> [Activity]:
Provide the number of lines below containing the word "ontology", without any other words.

> [Items from a data source]:
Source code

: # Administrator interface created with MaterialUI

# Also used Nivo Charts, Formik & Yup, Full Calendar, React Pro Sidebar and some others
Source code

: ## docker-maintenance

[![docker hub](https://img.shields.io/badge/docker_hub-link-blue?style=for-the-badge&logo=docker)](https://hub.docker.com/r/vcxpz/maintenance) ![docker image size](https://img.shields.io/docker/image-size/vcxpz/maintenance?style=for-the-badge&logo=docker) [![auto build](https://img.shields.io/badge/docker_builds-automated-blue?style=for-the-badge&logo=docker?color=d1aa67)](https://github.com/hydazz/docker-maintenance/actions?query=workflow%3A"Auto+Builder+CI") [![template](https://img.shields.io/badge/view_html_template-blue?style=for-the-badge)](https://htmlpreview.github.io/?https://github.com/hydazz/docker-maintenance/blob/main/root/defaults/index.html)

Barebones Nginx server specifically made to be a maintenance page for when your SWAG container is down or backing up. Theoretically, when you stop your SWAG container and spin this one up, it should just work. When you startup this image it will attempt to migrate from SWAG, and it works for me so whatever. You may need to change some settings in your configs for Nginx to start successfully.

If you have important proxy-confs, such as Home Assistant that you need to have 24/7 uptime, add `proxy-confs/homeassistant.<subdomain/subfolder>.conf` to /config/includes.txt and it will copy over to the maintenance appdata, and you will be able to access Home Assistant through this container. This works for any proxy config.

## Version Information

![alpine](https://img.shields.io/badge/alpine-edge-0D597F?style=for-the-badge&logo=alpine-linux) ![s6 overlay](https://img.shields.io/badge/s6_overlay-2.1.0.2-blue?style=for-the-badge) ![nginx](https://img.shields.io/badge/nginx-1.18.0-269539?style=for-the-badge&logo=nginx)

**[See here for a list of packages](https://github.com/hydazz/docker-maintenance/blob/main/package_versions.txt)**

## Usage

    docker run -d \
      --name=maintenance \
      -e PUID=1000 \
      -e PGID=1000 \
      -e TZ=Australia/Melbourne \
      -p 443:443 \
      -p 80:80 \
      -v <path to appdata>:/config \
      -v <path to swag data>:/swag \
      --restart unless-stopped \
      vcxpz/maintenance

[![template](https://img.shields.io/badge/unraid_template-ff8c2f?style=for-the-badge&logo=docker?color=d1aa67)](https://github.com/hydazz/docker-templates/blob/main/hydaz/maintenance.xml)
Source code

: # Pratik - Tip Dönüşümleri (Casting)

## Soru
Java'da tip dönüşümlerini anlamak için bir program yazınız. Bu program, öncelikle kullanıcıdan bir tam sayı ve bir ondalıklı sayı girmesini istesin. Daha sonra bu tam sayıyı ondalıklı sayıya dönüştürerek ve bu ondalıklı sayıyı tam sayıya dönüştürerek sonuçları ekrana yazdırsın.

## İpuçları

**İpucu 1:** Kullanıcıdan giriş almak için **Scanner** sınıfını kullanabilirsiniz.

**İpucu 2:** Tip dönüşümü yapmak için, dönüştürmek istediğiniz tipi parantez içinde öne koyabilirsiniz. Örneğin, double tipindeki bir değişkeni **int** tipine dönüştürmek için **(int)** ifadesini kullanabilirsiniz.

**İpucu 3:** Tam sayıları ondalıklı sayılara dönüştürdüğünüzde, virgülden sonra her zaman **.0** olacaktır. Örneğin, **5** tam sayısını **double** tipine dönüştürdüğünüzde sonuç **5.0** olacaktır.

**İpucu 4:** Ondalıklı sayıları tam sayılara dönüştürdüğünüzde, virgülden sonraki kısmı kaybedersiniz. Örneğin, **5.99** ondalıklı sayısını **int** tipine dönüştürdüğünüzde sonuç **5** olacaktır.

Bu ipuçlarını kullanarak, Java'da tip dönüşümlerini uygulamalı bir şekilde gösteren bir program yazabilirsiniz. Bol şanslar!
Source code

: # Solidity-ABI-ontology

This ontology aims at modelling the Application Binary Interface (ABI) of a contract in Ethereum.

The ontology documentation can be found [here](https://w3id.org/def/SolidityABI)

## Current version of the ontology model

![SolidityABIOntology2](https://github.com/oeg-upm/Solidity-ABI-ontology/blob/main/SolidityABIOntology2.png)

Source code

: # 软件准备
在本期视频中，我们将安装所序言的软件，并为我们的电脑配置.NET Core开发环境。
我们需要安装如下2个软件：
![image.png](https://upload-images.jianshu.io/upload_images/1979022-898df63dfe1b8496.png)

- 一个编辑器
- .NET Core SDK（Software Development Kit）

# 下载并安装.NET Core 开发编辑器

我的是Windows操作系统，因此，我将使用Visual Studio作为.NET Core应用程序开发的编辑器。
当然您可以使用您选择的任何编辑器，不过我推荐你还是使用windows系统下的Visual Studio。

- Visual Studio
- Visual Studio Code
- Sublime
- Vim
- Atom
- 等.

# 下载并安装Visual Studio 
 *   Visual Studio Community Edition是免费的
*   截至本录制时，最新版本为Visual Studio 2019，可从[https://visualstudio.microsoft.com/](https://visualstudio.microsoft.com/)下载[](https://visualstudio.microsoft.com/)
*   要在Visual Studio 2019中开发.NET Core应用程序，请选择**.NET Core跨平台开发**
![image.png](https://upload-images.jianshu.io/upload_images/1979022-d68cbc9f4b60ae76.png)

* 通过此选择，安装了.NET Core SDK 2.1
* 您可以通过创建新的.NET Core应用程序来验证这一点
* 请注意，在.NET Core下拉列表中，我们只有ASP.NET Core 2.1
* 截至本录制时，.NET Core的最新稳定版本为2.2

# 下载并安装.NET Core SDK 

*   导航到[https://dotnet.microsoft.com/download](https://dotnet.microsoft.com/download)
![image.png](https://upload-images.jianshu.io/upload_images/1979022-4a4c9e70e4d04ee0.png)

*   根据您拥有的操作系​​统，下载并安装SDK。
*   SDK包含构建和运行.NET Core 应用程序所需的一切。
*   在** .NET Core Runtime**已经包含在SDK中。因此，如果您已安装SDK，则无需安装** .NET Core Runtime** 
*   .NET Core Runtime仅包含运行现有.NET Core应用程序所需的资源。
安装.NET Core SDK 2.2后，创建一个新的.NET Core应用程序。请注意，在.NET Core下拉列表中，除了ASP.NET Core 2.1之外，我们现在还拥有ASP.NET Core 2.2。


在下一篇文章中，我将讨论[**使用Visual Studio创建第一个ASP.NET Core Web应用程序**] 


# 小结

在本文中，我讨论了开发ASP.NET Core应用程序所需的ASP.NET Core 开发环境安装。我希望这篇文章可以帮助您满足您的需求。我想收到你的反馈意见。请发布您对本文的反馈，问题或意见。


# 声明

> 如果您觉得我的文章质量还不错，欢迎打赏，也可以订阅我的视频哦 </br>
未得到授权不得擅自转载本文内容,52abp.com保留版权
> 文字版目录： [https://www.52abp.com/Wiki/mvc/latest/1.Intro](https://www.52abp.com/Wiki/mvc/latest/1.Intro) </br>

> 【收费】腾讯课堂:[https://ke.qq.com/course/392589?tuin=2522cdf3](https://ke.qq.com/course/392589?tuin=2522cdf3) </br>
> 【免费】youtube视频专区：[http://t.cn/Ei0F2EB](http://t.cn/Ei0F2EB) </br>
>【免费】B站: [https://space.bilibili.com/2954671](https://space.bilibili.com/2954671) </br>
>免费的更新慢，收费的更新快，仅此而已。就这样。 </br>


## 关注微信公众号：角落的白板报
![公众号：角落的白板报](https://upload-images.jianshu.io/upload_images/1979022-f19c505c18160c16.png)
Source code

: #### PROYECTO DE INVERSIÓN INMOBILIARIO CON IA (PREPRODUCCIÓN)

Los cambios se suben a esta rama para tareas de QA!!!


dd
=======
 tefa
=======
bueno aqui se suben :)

> [Task solution]:
5